Shembe leader succession saga likely to end up in court – expert

2011-04-04 12:47

The thorny issue of who should succeed the late leader of the Nazareth Baptist (Shembe) Church was likely to end up in courts, a law expert warned today.

“This matter is likely to end up in court if a compromise is not reached urgently,” said Lonia Ndlovu, the head of the law department at the University of Zululand.

There was serious confusion during the funeral of the late church leader, Vimbeni Shembe, yesterday when names of two people were announced as next leaders.

The church has four factions – three in KwaZulu-Natal and a fourth in Gauteng. Vimbeni Shembe headed the Gauteng faction.

During the funeral attended by many senior politicians, including President Jacob Zuma, Mduduzi Shembe, the son of the late Vimbeni, was announced as the successor.

He was apparently chosen after consultation between Vimbeni’s relatives and senior church leaders.

Barely a few minutes after Mduduzi was announced as the new leader, the church lawyer, Zwelabantu Buthelezi read a will left by the late Shembe naming Vela Shembe as his successor.

Sapa is in possession of a copy of the will the late leader signed in February 11 2000. Buthelezi also furnished Sapa with a hand-written letter allegedly authored by Shembe on March 16 to Buthelezi reminding him about the will.

Written in isiZulu, the letter read: “Dear Sir. I am not feeling well. I thought I should remind you about the name of the boy I gave you in case I die.”

The letter also instructed Buthelezi to announce Vela’s name during the funeral.

“You must announce his name during the funeral. You must ask for the opportunity to speak before they bury me.”

In the will, titled “Deed of nomination of trustee and titular head of the Nazareth Baptist Church”, Vimbeni said Vela’s name should be announced during the funeral to “avoid any dispute regarding the leadership of the church”.

Ndlovu said people who opposed Vela would have to prove in the court of law why they objected.

“The will is supreme.
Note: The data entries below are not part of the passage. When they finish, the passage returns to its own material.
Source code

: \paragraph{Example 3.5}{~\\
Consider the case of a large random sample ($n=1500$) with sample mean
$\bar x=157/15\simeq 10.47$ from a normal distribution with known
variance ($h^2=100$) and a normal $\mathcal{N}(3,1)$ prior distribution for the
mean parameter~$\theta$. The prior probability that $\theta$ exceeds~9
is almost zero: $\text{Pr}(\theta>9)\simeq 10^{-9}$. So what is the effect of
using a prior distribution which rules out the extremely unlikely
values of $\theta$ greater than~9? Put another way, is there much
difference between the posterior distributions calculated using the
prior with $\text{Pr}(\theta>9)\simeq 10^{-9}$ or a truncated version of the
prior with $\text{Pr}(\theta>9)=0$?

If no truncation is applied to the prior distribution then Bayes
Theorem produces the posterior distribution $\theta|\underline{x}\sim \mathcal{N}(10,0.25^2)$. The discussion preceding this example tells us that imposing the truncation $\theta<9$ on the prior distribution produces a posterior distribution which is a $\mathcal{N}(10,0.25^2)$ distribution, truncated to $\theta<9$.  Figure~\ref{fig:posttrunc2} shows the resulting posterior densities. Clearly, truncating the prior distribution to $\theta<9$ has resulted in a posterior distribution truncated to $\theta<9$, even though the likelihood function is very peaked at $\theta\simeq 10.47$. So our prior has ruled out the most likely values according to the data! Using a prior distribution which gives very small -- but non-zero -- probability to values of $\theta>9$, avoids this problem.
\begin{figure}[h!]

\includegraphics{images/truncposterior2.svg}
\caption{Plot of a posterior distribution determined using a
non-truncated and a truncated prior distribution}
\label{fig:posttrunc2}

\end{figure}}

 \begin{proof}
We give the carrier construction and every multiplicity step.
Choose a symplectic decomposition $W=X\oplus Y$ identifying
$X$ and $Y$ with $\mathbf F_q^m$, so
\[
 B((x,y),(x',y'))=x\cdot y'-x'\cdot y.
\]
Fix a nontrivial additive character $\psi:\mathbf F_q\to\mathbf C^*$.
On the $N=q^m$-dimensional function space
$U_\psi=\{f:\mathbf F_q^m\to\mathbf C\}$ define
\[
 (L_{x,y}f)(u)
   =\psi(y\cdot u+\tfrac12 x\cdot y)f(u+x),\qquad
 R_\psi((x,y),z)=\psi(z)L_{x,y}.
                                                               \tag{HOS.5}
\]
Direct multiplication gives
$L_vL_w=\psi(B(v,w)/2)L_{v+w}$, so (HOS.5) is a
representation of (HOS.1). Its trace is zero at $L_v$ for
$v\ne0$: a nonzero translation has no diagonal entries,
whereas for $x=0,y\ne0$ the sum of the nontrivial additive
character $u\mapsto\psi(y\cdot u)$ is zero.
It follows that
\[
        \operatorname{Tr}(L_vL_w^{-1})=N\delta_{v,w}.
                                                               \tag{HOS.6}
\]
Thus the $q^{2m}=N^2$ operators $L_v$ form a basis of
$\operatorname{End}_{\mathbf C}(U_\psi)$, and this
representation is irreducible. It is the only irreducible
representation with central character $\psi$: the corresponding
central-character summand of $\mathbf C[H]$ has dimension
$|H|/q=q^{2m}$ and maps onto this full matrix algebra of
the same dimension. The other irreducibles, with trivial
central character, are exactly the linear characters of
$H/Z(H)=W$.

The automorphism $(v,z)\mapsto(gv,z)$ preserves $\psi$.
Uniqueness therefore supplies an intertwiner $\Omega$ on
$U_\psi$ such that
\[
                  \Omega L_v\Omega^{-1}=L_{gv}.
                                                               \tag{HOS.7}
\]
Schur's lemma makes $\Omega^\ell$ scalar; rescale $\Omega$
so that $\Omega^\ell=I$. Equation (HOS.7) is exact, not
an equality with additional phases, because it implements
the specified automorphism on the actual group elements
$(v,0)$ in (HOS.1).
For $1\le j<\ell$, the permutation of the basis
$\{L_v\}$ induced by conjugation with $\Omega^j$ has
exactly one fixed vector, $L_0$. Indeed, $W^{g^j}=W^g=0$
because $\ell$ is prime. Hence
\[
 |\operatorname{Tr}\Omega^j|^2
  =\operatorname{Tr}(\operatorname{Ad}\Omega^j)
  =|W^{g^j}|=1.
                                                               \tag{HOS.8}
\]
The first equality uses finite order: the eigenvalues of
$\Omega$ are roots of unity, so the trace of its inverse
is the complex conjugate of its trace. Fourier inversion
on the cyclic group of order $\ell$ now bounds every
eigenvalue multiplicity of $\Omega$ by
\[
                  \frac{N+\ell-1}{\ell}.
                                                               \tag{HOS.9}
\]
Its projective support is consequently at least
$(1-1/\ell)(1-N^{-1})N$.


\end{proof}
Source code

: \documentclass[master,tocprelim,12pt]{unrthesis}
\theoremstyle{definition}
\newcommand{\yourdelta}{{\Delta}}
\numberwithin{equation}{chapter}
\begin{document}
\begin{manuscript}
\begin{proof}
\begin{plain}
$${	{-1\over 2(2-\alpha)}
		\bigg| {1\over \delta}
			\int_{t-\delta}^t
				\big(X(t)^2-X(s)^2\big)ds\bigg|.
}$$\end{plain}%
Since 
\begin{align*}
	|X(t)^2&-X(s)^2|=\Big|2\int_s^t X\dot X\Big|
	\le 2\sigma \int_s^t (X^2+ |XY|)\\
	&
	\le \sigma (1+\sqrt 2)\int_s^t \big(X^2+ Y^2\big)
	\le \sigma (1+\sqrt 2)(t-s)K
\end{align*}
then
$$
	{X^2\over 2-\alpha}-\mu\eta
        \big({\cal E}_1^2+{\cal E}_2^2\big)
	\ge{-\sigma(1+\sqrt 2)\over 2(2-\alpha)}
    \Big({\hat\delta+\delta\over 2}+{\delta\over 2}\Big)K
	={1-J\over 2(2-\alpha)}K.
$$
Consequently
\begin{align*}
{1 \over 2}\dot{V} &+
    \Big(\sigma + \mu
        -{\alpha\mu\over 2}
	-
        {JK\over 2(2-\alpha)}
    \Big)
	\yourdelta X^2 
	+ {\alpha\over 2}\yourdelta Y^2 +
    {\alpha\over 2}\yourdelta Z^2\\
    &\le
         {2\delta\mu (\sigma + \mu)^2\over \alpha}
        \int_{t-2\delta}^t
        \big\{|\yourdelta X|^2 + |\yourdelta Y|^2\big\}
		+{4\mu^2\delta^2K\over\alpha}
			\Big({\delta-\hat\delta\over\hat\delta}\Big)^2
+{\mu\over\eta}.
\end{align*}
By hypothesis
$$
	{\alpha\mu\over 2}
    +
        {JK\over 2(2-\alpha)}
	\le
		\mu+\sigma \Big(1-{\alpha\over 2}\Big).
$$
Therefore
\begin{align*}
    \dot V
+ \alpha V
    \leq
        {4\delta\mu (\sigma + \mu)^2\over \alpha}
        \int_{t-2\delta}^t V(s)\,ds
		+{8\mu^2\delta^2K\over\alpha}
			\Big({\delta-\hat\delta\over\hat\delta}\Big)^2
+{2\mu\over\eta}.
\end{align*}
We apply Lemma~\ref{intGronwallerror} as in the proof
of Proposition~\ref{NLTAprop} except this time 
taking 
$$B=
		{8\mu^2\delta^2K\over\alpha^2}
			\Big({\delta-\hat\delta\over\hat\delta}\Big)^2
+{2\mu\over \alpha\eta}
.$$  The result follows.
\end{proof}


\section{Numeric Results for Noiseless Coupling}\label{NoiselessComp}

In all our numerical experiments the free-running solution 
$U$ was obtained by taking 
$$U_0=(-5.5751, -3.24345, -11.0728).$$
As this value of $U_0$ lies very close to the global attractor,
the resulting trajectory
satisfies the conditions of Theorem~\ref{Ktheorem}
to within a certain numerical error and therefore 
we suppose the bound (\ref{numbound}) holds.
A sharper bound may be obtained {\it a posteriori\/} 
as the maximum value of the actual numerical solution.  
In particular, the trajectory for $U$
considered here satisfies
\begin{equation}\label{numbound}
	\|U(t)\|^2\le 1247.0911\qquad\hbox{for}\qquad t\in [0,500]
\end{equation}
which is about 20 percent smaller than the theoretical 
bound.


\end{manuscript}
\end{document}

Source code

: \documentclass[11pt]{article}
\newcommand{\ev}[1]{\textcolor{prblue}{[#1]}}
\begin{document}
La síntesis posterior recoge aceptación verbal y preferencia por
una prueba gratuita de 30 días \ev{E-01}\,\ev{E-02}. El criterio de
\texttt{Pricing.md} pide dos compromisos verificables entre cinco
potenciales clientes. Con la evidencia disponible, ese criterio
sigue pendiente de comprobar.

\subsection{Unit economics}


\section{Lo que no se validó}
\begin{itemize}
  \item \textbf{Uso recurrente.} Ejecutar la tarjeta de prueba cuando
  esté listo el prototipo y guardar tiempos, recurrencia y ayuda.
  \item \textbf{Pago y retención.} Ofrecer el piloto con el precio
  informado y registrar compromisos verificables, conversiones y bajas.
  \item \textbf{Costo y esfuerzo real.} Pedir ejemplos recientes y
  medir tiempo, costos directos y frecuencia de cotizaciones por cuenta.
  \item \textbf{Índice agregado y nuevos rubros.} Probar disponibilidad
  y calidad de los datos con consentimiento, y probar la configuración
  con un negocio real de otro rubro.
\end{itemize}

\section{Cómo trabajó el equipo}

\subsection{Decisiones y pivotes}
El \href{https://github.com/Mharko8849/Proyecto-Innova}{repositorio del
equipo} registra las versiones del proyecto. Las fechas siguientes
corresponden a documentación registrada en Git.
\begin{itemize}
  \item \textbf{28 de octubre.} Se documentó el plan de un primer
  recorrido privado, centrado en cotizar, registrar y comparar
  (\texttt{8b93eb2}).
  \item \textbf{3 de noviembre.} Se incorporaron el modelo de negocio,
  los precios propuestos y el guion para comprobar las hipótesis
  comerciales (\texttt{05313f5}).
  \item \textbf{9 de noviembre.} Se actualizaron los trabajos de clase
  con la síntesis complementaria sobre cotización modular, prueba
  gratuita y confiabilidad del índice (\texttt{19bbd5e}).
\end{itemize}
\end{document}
You don’t go against the wishes of the will unless there is proof that there was an undue influence of the person who made it,” said Ndlovu.

Buthelezi said he did not understand why some people alleged that the late leader was influenced to write a letter.

“The letter he wrote last month was just the confirmation of what he said 11 years ago,” said Buthelezi.

Chancy Sibisi, the church’s spokesman, refused to comment.

“We have no comment on the issue at this stage.”

Vimbeni died at his home at Ebuhleni village in Inanda yesterday.

Succession processes have always caused problems for the 5 million strong church.